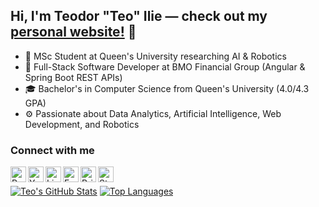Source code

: ## Hi, I'm Teodor "Teo" Ilie — check out my [personal website!](https://teoilie.com) 🧬
- 🤖 MSc Student at Queen's University researching AI & Robotics
- 🏦 Full-Stack Software Developer at BMO Financial Group (Angular & Spring Boot REST APIs)
- 🎓 Bachelor's in Computer Science from Queen's University (4.0/4.3 GPA)
- ⚙️ Passionate about Data Analytics, Artificial Intelligence, Web Development, and Robotics

### Connect with me
[<img align="left" alt="Personal Website" width="25px" src="https://img.icons8.com/ios-filled/100/4a90e2/internet--v1.png" />][personal]
[<img align="left" alt="YouTube" width="25px" src="https://img.icons8.com/ios-filled/150/fa314a/youtube-play.png" />][youtube]
[<img align="left" alt="LinkedIn" width="25px" src="https://img.icons8.com/color/240/26e07f/linkedin.png" />][linkedin]
[<img align="left" alt="Facebook" width="25px" src="https://img.icons8.com/ios-filled/150/4a90e2/facebook-new.png" />][facebook]
[<img align="left" alt="BrickSafe LEGO Projects" width="25px" src="https://img.icons8.com/ios-filled/50/26e07f/plugin.png"/>][bricksafe]
[<img align="left" alt="Strava Running" width="25px" src="https://img.icons8.com/external-tal-revivo-color-tal-revivo/96/26e07f/external-strava-mobile-app-and-website-connect-runners-and-cyclists-logo-color-tal-revivo.png" />][strava]
<br />

[personal]: https://teoilie.com
[youtube]: https://www.youtube.com/user/TeoTechnicTaken
[linkedin]: https://www.linkedin.com/in/teodorilie/
[facebook]: https://www.facebook.com/profile.php?id=100004509104826
[bricksafe]: https://bricksafe.com/pages/Teo_LEGO_Technic
[strava]: https://www.strava.com/athletes/9039374

[![Teo's GitHub Stats](https://github-readme-stats.vercel.app/api?username=teoilie&count_private=true&show_icons=true&theme=dracula&hide_rank=false&hide=stars)](https://github.com/anuraghazra/github-readme-stats)
[![Top Languages](https://github-readme-stats.vercel.app/api/top-langs/?username=teoilie&layout=compact&theme=dracula)](https://github.com/anuraghazra/github-readme-stats)

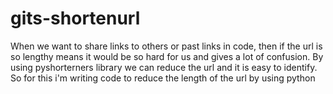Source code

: # gits-shortenurl
When we want to share links to others or past links in code, then if the url is so lengthy means it would be so hard for us and gives a lot of confusion. By using pyshorterners library we can reduce the url and it is easy to identify.
So for this i'm writing code to reduce the length of the url by using python
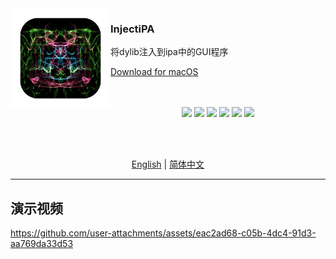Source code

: <img src="./InjectiPA/Assets.xcassets/AppIcon.appiconset/icon_1024X1024.png" width="160" alt="App icon" align="left"/>

<div>
<h3>InjectiPA</h3>
<p>将dylib注入到ipa中的GUI程序</p>
<a href="https://github.com/TrialAppleApp/InjectiPA/releases/latest">Download for macOS</a>
</div>

<br/>
<br/>

<div align="center">

![](https://img.shields.io/github/downloads/TrialAppleApp/InjectiPA/total.svg?style=flat)
![](https://img.shields.io/github/release-pre/TrialAppleApp/InjectiPA.svg?style=flat)
![](https://img.shields.io/badge/platform-macOS-blue.svg?style=flat)
![](https://img.shields.io/github/license/TrialAppleApp/InjectiPA)
![](https://img.shields.io/github/stars/TrialAppleApp/InjectiPA)
![](https://img.shields.io/github/forks/TrialAppleApp/InjectiPA)

<br/>
<br/>

<a href="readme.md">English</a> | <a href="readme_zh-Hans.md">简体中文</a>

</div>

<hr>

## 演示视频

https://github.com/user-attachments/assets/eac2ad68-c05b-4dc4-91d3-aa769da33d53
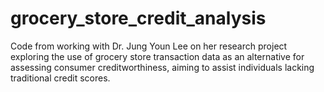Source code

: # grocery_store_credit_analysis
Code from working with Dr. Jung Youn Lee on her research project exploring the use of grocery store transaction data as an alternative for assessing consumer creditworthiness, aiming to assist individuals lacking traditional credit scores.
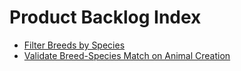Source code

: # Product Backlog Index

-   [Filter Breeds by Species](./breed-filter.md)
-   [Validate Breed-Species Match on Animal Creation](./animal-breed-validation.md)

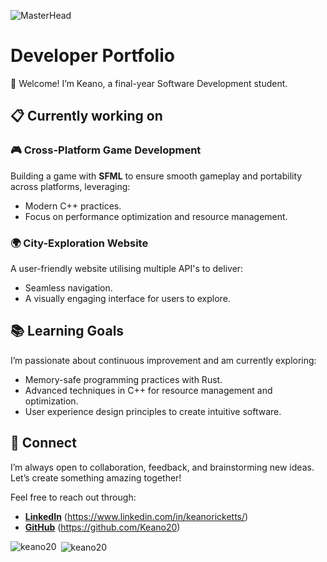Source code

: ![MasterHead](https://user-images.githubusercontent.com/74038190/213910845-af37a709-8995-40d6-be59-724526e3c3d7.gif)
# Developer Portfolio
👋 Welcome! I’m Keano, a final-year Software Development student.

## 📋 Currently working on

### 🎮 Cross-Platform Game Development
Building a game with **SFML** to ensure smooth gameplay and portability across platforms, leveraging:
- Modern C++ practices.
- Focus on performance optimization and resource management.

### 🌍 City-Exploration Website
A user-friendly website utilising multiple API's to deliver:
- Seamless navigation.
- A visually engaging interface for users to explore.

## 📚 Learning Goals
I’m passionate about continuous improvement and am currently exploring:
- Memory-safe programming practices with Rust.
- Advanced techniques in C++ for resource management and optimization.
- User experience design principles to create intuitive software.

## 🤝 Connect
I’m always open to collaboration, feedback, and brainstorming new ideas. Let’s create something amazing together!

Feel free to reach out through:
- **[LinkedIn](#)** (https://www.linkedin.com/in/keanoricketts/)
- **[GitHub](#)** (https://github.com/Keano20)


<p><img align="left" src="https://github-readme-stats.vercel.app/api/top-langs?username=keano20&show_icons=true&locale=en&layout=compact" alt="keano20" /></p>

<p>&nbsp;<img align="center" src="https://github-readme-stats.vercel.app/api?username=keano20&show_icons=true&locale=en" alt="keano20" /></p>

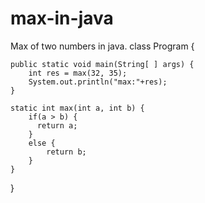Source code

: # max-in-java
Max of two numbers in java.
class Program {

    public static void main(String[ ] args) {
        int res = max(32, 35);
        System.out.println("max:"+res);
    }

    static int max(int a, int b) {
        if(a > b) {
          return a;
        }
        else {
            return b;
        }
    }

}
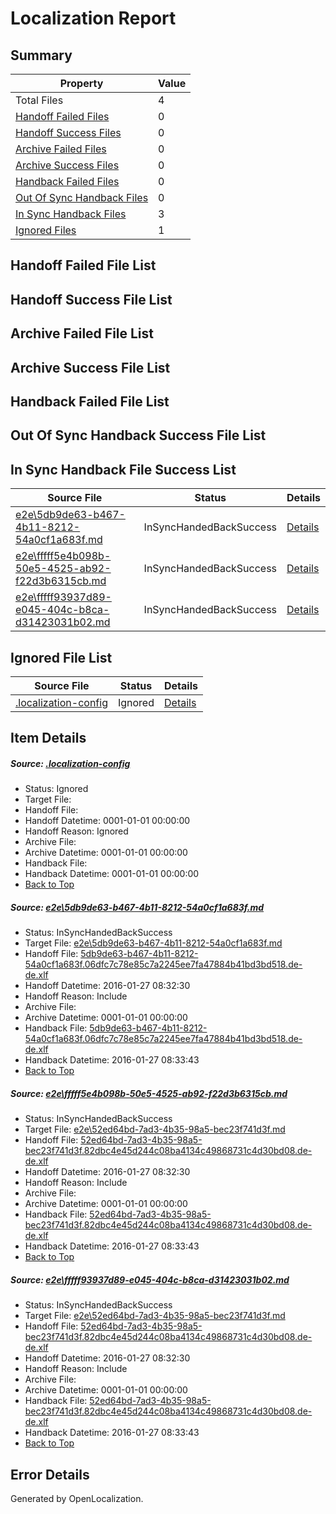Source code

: # <a name='report-top'></a> Localization Report

## Summary
 Property | Value 
 -------- | ----- 
 Total Files | 4
[ Handoff Failed Files ](#handoff-failed-list)| 0
[ Handoff Success Files ](#handoff-success-list)| 0
[ Archive Failed Files ](#archive-failed-list)| 0
[ Archive Success Files ](#archive-success-list)| 0
[ Handback Failed Files ](#handback-failed-list)| 0
[ Out Of Sync Handback Files ](#outofsync-handback-success-list)| 0
[ In Sync Handback Files ](#insync-handback-success-list)| 3
[ Ignored Files ](#ignored-list)| 1

## <a name='handoff-failed-list'></a> Handoff Failed File List

## <a name='handoff-success-list'></a> Handoff Success File List

## <a name='archive-failed-list'></a> Archive Failed File List

## <a name='archive-success-list'></a> Archive Success File List

## <a name='handback-failed-list'></a> Handback Failed File List

## <a name='outofsync-handback-success-list'></a> Out Of Sync Handback Success File List

## <a name='insync-handback-success-list'></a> In Sync Handback File Success List
 Source File | Status | Details 
 ----------- | ------ | ------- 
 [e2e\5db9de63-b467-4b11-8212-54a0cf1a683f.md](https://github.com/OpenLocalizationTest/oltest/blob/ec08001f30795f72e2abb9d1b5138c4b7c8097de/e2e/5db9de63-b467-4b11-8212-54a0cf1a683f.md) | InSyncHandedBackSuccess | [Details](#973f0ab5e14992118e260b197cbd47e14b0920861)
 [e2e\fffff5e4b098b-50e5-4525-ab92-f22d3b6315cb.md](https://github.com/OpenLocalizationTest/oltest/blob/2ab15e4ef3316b49416f1fb938cba9c0fba09fb5/e2e/fffff5e4b098b-50e5-4525-ab92-f22d3b6315cb.md) | InSyncHandedBackSuccess | [Details](#b123be8e6ff9262898d6785ea8e838d192c04cab2)
 [e2e\fffff93937d89-e045-404c-b8ca-d31423031b02.md](https://github.com/OpenLocalizationTest/oltest/blob/2ab15e4ef3316b49416f1fb938cba9c0fba09fb5/e2e/fffff93937d89-e045-404c-b8ca-d31423031b02.md) | InSyncHandedBackSuccess | [Details](#b123be8e6ff9262898d6785ea8e838d192c04cab3)

## <a name='ignored-list'></a> Ignored File List
 Source File | Status | Details 
 ----------- | ------ | ------- 
 [.localization-config](https://github.com/OpenLocalizationTest/oltest/blob/2ab15e4ef3316b49416f1fb938cba9c0fba09fb5/.localization-config) | Ignored | [Details](#e4725be8631cbe979bbe0fa8b97cd75f1fd41d4d0)

## Item Details
##### <a name='e4725be8631cbe979bbe0fa8b97cd75f1fd41d4d0'></a> Source: [.localization-config](https://github.com/OpenLocalizationTest/oltest/blob/2ab15e4ef3316b49416f1fb938cba9c0fba09fb5/.localization-config)
* Status: Ignored
* Target File: 
* Handoff File: 
* Handoff Datetime: 0001-01-01 00:00:00
* Handoff Reason: Ignored
* Archive File: 
* Archive Datetime: 0001-01-01 00:00:00
* Handback File: 
* Handback Datetime: 0001-01-01 00:00:00
* [Back to Top](#report-top)

##### <a name='973f0ab5e14992118e260b197cbd47e14b0920861'></a> Source: [e2e\5db9de63-b467-4b11-8212-54a0cf1a683f.md](https://github.com/OpenLocalizationTest/oltest/blob/ec08001f30795f72e2abb9d1b5138c4b7c8097de/e2e/5db9de63-b467-4b11-8212-54a0cf1a683f.md)
* Status: InSyncHandedBackSuccess
* Target File: [e2e\5db9de63-b467-4b11-8212-54a0cf1a683f.md](https://github.com/OpenLocalizationTestOrg/oltest.de-de/blob/1fc2bcf5221e22dbe665a5f86bbab2da43ca80f8/e2e/5db9de63-b467-4b11-8212-54a0cf1a683f.md)
* Handoff File: [5db9de63-b467-4b11-8212-54a0cf1a683f.06dfc7c78e85c7a2245ee7fa47884b41bd3bd518.de-de.xlf](https://github.com/OpenLocalizationTestOrg/olhandoff/blob/d5054d915043b89e66fd03f479dbe5d8358f5f55/ol-handoff/OpenLocalizationTestOrg/oltest.de-de/tianzh/5db9de63-b467-4b11-8212-54a0cf1a683f.06dfc7c78e85c7a2245ee7fa47884b41bd3bd518.de-de.xlf)
* Handoff Datetime: 2016-01-27 08:32:30
* Handoff Reason: Include
* Archive File: 
* Archive Datetime: 0001-01-01 00:00:00
* Handback File: [5db9de63-b467-4b11-8212-54a0cf1a683f.06dfc7c78e85c7a2245ee7fa47884b41bd3bd518.de-de.xlf](https://github.com/OpenLocalizationTestOrg/olhandback/blob/4cd0799c8a7545755afb6f13b8ab012d1174dc04/ol-handback/OpenLocalizationTestOrg/oltest.de-de/tianzh/5db9de63-b467-4b11-8212-54a0cf1a683f.06dfc7c78e85c7a2245ee7fa47884b41bd3bd518.de-de.xlf)
* Handback Datetime: 2016-01-27 08:33:43
* [Back to Top](#report-top)

##### <a name='b123be8e6ff9262898d6785ea8e838d192c04cab2'></a> Source: [e2e\fffff5e4b098b-50e5-4525-ab92-f22d3b6315cb.md](https://github.com/OpenLocalizationTest/oltest/blob/2ab15e4ef3316b49416f1fb938cba9c0fba09fb5/e2e/fffff5e4b098b-50e5-4525-ab92-f22d3b6315cb.md)
* Status: InSyncHandedBackSuccess
* Target File: [e2e\52ed64bd-7ad3-4b35-98a5-bec23f741d3f.md](https://github.com/OpenLocalizationTestOrg/oltest.de-de/blob/1fc2bcf5221e22dbe665a5f86bbab2da43ca80f8/e2e/52ed64bd-7ad3-4b35-98a5-bec23f741d3f.md)
* Handoff File: [52ed64bd-7ad3-4b35-98a5-bec23f741d3f.82dbc4e45d244c08ba4134c49868731c4d30bd08.de-de.xlf](https://github.com/OpenLocalizationTestOrg/olhandoff/blob/d5054d915043b89e66fd03f479dbe5d8358f5f55/ol-handoff/OpenLocalizationTestOrg/oltest.de-de/tianzh/52ed64bd-7ad3-4b35-98a5-bec23f741d3f.82dbc4e45d244c08ba4134c49868731c4d30bd08.de-de.xlf)
* Handoff Datetime: 2016-01-27 08:32:30
* Handoff Reason: Include
* Archive File: 
* Archive Datetime: 0001-01-01 00:00:00
* Handback File: [52ed64bd-7ad3-4b35-98a5-bec23f741d3f.82dbc4e45d244c08ba4134c49868731c4d30bd08.de-de.xlf](https://github.com/OpenLocalizationTestOrg/olhandback/blob/4cd0799c8a7545755afb6f13b8ab012d1174dc04/ol-handback/OpenLocalizationTestOrg/oltest.de-de/tianzh/52ed64bd-7ad3-4b35-98a5-bec23f741d3f.82dbc4e45d244c08ba4134c49868731c4d30bd08.de-de.xlf)
* Handback Datetime: 2016-01-27 08:33:43
* [Back to Top](#report-top)

##### <a name='b123be8e6ff9262898d6785ea8e838d192c04cab3'></a> Source: [e2e\fffff93937d89-e045-404c-b8ca-d31423031b02.md](https://github.com/OpenLocalizationTest/oltest/blob/2ab15e4ef3316b49416f1fb938cba9c0fba09fb5/e2e/fffff93937d89-e045-404c-b8ca-d31423031b02.md)
* Status: InSyncHandedBackSuccess
* Target File: [e2e\52ed64bd-7ad3-4b35-98a5-bec23f741d3f.md](https://github.com/OpenLocalizationTestOrg/oltest.de-de/blob/1fc2bcf5221e22dbe665a5f86bbab2da43ca80f8/e2e/52ed64bd-7ad3-4b35-98a5-bec23f741d3f.md)
* Handoff File: [52ed64bd-7ad3-4b35-98a5-bec23f741d3f.82dbc4e45d244c08ba4134c49868731c4d30bd08.de-de.xlf](https://github.com/OpenLocalizationTestOrg/olhandoff/blob/d5054d915043b89e66fd03f479dbe5d8358f5f55/ol-handoff/OpenLocalizationTestOrg/oltest.de-de/tianzh/52ed64bd-7ad3-4b35-98a5-bec23f741d3f.82dbc4e45d244c08ba4134c49868731c4d30bd08.de-de.xlf)
* Handoff Datetime: 2016-01-27 08:32:30
* Handoff Reason: Include
* Archive File: 
* Archive Datetime: 0001-01-01 00:00:00
* Handback File: [52ed64bd-7ad3-4b35-98a5-bec23f741d3f.82dbc4e45d244c08ba4134c49868731c4d30bd08.de-de.xlf](https://github.com/OpenLocalizationTestOrg/olhandback/blob/4cd0799c8a7545755afb6f13b8ab012d1174dc04/ol-handback/OpenLocalizationTestOrg/oltest.de-de/tianzh/52ed64bd-7ad3-4b35-98a5-bec23f741d3f.82dbc4e45d244c08ba4134c49868731c4d30bd08.de-de.xlf)
* Handback Datetime: 2016-01-27 08:33:43
* [Back to Top](#report-top)


## Error Details

Generated by OpenLocalization.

- **Task**
Among the lines of the data above, count those holding "config" and state only the number.

- **Answer to this task**
2